Pinball FX3 Review
After years of plunking down change for Zen Studios' endless stream of licensed and original DLC table packs, pinball fans finally have a proper sequel to get excited about. Not only does Pinball FX 3 unify all of Zen's platforms under one umbrella, it offers a host of new modes and progression systems to keep players busy. While I have quibbles with how the competitive side of Pinball FX 3 is handled, it is still an easy upgrade to recommend to pinball fans.
Like Zen's previous offerings, Pinball FX 3 isn't so much a standalone game as it is a platform. Aside from the one free table included in the download (Sorcerer's Lair), players build up their collection by purchasing DLC packs of tables based on various themes and licenses.
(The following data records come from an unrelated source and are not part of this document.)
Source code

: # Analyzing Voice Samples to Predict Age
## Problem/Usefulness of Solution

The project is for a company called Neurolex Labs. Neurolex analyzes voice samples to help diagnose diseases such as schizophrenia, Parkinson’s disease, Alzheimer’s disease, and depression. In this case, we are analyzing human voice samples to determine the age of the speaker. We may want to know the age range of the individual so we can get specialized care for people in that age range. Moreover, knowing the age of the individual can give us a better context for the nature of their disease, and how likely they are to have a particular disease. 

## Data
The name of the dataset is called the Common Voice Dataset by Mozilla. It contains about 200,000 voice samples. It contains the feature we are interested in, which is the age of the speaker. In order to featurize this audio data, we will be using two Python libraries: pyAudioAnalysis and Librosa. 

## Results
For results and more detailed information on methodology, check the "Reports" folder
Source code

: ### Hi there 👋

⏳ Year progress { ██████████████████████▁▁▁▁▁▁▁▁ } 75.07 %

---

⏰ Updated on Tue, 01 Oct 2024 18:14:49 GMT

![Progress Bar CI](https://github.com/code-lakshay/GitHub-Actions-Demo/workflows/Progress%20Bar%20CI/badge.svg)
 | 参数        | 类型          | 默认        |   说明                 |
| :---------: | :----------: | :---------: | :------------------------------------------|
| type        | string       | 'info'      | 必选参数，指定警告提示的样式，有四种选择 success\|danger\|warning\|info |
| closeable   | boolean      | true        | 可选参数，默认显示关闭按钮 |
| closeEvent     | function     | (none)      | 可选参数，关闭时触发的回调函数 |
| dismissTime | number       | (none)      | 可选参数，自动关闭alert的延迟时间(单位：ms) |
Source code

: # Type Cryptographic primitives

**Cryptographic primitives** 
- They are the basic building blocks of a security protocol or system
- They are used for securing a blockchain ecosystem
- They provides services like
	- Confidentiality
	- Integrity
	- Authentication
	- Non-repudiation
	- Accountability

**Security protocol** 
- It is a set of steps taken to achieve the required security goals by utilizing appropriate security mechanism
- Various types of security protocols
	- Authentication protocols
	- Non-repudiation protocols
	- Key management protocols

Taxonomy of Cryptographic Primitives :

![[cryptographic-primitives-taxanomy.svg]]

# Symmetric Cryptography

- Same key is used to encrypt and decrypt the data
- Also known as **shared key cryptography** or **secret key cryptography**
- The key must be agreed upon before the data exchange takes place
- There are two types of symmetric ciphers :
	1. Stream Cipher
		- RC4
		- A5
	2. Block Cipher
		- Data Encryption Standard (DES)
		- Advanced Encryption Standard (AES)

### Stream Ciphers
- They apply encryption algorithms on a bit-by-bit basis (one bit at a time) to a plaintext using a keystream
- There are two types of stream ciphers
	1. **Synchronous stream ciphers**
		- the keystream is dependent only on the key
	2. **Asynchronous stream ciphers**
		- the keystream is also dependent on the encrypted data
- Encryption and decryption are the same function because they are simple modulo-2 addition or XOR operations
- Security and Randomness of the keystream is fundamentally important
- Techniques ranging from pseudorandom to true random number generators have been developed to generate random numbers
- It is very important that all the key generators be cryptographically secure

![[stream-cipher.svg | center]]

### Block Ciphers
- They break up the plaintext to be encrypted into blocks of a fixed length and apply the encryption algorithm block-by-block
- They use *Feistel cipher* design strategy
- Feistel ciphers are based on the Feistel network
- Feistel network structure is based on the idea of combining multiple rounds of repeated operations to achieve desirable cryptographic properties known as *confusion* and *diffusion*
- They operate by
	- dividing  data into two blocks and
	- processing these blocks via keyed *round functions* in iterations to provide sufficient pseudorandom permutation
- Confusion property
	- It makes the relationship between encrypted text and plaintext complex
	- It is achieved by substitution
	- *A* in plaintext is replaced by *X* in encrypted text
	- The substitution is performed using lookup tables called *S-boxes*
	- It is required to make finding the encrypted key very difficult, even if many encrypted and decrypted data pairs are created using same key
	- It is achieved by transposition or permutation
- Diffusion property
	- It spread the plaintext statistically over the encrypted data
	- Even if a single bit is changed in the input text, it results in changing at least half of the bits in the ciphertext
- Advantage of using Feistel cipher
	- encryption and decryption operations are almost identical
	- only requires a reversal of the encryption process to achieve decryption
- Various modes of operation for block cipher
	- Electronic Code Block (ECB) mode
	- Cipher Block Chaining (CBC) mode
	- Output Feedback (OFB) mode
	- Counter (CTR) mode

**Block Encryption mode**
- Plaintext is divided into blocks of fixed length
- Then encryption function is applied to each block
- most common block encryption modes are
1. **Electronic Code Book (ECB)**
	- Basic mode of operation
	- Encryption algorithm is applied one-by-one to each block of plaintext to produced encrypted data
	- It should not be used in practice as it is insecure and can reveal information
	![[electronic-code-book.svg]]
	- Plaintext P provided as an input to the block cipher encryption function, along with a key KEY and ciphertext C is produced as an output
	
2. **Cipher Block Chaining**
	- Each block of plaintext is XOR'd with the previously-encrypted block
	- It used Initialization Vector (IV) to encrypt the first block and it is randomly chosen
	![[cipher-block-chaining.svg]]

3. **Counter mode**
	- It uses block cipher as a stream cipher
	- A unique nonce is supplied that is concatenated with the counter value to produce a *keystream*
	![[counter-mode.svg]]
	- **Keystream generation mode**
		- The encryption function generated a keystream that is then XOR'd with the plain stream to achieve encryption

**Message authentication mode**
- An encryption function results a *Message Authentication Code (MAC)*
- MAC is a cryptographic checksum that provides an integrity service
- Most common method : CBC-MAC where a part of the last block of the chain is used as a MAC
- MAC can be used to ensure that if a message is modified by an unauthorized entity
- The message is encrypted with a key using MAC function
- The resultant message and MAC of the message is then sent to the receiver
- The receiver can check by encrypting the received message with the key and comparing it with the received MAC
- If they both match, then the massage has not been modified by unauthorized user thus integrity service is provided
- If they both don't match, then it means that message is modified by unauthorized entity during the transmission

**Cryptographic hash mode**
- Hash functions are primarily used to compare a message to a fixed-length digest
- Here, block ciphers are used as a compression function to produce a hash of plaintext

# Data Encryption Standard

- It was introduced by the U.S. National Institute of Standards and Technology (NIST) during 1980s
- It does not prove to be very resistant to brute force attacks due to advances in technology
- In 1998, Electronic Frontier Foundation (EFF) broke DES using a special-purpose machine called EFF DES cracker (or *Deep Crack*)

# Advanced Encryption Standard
Whichever ones you choose, Zen still reigns supreme in the pinball sim space, offering up realistic physics, superb visuals, and intricate table designs that can take hours to master. It's an admittedly niche itch that Zen has been scratching for years, and Pinball FX 3 makes it all the more satisfying.
To say that Zen Studios has gone above and beyond to do right by its returning fanbase is an understatement. Not only is the base game a free download, but Zen is also allowing players to transfer their Pinball FX 2/Zen Pinball 2 tables over to Pinball FX 3 free of charge. While a few tables have hit the cutting room floor due to licensing issues (most notably the recent South Park and Plants vs. Zombies tables), returning players won't have to spend a dime to get their existing collections up and running in Pinball FX 3 and reap the improvements. That said, you should plan to set aside of good chunk of time for the clunky import process, which queues up all of your tables as individual downloads through your console's digital store, but all in all it's a small price to pay. The massive library of tables may be daunting to newcomers, but they all offer free demos, so you know what you're getting before you break out your credit card.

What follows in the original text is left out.